+++ Input records
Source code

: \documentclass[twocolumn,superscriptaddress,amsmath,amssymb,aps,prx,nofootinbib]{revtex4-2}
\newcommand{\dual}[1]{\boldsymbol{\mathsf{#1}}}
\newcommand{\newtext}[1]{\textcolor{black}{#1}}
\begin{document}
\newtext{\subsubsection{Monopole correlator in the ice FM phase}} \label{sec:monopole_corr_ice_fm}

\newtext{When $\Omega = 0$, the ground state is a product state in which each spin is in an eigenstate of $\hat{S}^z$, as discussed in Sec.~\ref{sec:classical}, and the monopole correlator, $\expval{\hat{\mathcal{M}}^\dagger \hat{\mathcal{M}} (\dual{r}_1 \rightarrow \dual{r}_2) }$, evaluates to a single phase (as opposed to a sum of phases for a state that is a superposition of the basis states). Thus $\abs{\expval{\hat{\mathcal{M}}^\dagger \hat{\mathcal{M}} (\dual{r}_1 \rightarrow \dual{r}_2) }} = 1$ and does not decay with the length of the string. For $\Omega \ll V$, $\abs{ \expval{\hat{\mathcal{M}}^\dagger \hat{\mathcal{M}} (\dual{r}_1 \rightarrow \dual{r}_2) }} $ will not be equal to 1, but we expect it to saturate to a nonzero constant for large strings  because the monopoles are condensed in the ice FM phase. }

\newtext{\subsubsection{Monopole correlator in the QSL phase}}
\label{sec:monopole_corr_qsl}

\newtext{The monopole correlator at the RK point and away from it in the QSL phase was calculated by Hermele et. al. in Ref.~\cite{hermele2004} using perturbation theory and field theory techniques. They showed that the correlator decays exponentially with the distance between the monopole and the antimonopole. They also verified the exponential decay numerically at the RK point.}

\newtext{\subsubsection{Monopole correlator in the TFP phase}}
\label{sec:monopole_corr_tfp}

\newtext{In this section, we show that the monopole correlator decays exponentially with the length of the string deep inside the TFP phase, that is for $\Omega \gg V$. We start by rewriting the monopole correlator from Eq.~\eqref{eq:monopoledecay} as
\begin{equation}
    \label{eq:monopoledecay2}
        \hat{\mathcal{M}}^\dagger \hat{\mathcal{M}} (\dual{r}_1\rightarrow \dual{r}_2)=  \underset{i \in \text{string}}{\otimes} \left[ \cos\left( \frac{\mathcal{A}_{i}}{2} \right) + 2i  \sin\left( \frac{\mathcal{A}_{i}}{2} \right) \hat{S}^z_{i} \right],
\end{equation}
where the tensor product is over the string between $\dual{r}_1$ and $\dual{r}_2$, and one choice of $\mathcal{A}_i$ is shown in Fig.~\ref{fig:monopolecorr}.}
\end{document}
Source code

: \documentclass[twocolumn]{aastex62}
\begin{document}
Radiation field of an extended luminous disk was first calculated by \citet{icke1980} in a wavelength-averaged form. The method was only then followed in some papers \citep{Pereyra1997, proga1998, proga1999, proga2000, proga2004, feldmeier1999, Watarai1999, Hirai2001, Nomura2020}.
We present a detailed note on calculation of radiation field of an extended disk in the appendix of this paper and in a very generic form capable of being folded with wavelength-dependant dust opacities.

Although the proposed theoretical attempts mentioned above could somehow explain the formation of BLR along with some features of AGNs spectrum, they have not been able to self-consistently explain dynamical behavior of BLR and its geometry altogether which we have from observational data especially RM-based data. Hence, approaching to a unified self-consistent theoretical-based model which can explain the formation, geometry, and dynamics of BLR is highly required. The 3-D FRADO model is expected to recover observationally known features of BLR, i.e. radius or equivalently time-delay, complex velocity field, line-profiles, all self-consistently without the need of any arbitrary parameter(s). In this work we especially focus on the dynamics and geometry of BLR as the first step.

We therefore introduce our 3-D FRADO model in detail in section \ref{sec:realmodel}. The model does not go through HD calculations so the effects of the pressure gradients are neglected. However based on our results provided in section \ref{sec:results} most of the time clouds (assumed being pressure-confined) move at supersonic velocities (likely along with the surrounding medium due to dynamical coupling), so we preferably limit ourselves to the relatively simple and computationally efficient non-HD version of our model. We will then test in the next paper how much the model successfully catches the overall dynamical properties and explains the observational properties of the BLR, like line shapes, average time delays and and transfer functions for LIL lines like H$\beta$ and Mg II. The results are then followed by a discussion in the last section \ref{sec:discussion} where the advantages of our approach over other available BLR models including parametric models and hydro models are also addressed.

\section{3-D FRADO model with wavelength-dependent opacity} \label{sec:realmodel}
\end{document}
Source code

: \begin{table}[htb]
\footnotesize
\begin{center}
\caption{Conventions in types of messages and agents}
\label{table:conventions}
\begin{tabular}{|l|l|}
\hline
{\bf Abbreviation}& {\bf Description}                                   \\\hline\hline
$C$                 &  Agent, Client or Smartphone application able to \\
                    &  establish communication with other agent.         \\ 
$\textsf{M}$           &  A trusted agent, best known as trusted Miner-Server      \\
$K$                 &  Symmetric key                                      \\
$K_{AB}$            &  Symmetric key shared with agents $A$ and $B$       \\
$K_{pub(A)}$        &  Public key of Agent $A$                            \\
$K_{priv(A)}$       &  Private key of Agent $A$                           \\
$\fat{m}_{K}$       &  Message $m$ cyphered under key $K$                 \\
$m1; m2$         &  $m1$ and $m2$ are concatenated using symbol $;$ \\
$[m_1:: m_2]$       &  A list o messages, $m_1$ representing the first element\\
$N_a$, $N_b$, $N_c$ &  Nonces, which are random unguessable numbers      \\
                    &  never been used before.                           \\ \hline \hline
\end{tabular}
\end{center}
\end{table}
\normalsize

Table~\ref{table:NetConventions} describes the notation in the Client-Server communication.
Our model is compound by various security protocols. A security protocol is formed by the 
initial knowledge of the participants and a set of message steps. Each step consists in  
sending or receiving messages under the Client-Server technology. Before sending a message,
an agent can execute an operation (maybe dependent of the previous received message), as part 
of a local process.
++++++
Exercise prompt:
Once you have located every line with the word "table" in the material above, list those lines.

Solution:
: \begin{table}[htb]
\label{table:conventions}
\end{table}
Table~\ref{table:NetConventions} describes the notation in the Client-Server communication.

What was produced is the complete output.